No calendário oficial são criados marcos com a finalidade de construir e veicular os símbolos, os valores, as pessoas consideradas como fator de unidade e identidade cultural, e que por isso devem ser co-memoradas.
Nesses dias comemorativos, marcamos um encontro no tempo específico entre as gerações que se sucedem, criando uma ligação entre o passado e o presente. Essa data celebrativa, ou dia memorial, deve ser significativa para a sociedade e deve ter ressonância social.
Em alguns países de origem anglo-saxã, no dia 31 de outubro é comemorado o “Halloween”, com provável origem em um festival celta que marcava o fim do verão. O nome cristão desse festival (All Hallows’ Eve) foi uma tentativa de combater as práticas pagãs mas, por ironia do destino, acabou por marcá-las mais na memória coletiva.
Em Português essa festa passou a ser chamada de “Dia das Bruxas”, como se fosse uma data comemorativa de categoria profissional (Dia do comerciário, dia do dentista), mas com um significado diferente:a véspera do dia de Todos os Santos (31 de outubro) marcava o início de uma vigília que se estendia até o dia seguinte.
Acho que a substituição de símbolos pagãos, a perseguição e demonização de bruxas, e a própria transformação do festival original são bons exemplos de violação do direito à memória coletiva e desprestígio do patrimônio imaterial. Situação semelhante aconteceu com a “noite de Walspurgis”, igualmente transformada em festim diabólico pela Igreja Católica.
Recentemente (recentemente mesmo, pois quando eu era criança isso não acontecia), o Halloween começou a ser comemorado também no Brasil. Acredito que isso aconteceu por dois fatores: 1) em razão da pedagogia “feliz” que alguns CURSOS de idioma inglês utilizam, aproveitando essa manifestação cultural como recurso de aula; 2) porque é uma festa divertida, e os brasileiros estão sempre dispostos a praticar esse esporte.
Hoje o Halloween é comemorado nas escolas de ensino fundamental, com um sentido completamente diferente do que faziam os celtas e os cristãos. Na verdade, quando vejo todas aquelas crianças correndo atrás de doces, só um pensamento me vem à cabeça: Cosme e Damião.

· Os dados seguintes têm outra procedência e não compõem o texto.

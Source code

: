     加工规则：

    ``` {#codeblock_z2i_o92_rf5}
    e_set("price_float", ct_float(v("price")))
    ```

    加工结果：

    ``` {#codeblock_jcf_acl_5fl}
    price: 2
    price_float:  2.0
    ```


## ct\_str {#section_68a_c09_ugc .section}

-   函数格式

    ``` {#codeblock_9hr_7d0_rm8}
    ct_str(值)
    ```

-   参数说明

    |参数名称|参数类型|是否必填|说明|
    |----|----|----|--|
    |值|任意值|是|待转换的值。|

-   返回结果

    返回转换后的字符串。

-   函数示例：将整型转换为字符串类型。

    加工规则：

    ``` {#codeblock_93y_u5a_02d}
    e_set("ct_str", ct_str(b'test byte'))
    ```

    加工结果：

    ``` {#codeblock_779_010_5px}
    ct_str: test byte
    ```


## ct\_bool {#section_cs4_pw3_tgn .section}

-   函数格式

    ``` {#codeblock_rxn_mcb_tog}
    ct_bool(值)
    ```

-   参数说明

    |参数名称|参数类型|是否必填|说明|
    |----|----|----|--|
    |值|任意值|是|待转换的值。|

Exatamente por causa de “Cosme e Damião” é tão confortável a idéia de distribuir doces a crianças em comemoração a espíritos. Então, para mim, essa distribuição de doces extemporânea (considerando que a comemoração tradicional ocorre em 27 de setembro), é apenas uma extensão da festa de ibeji.
Ou seja, há um motivo para essa festa ter sido incorporada alegremente no calendário não oficial de comemorações. Não é necessário criar um “Raloim”, para comemorar as assombrações brasileiras, criando uma “contra-festa”, como forma de resistência ao estrangeirismo desnacionalizante.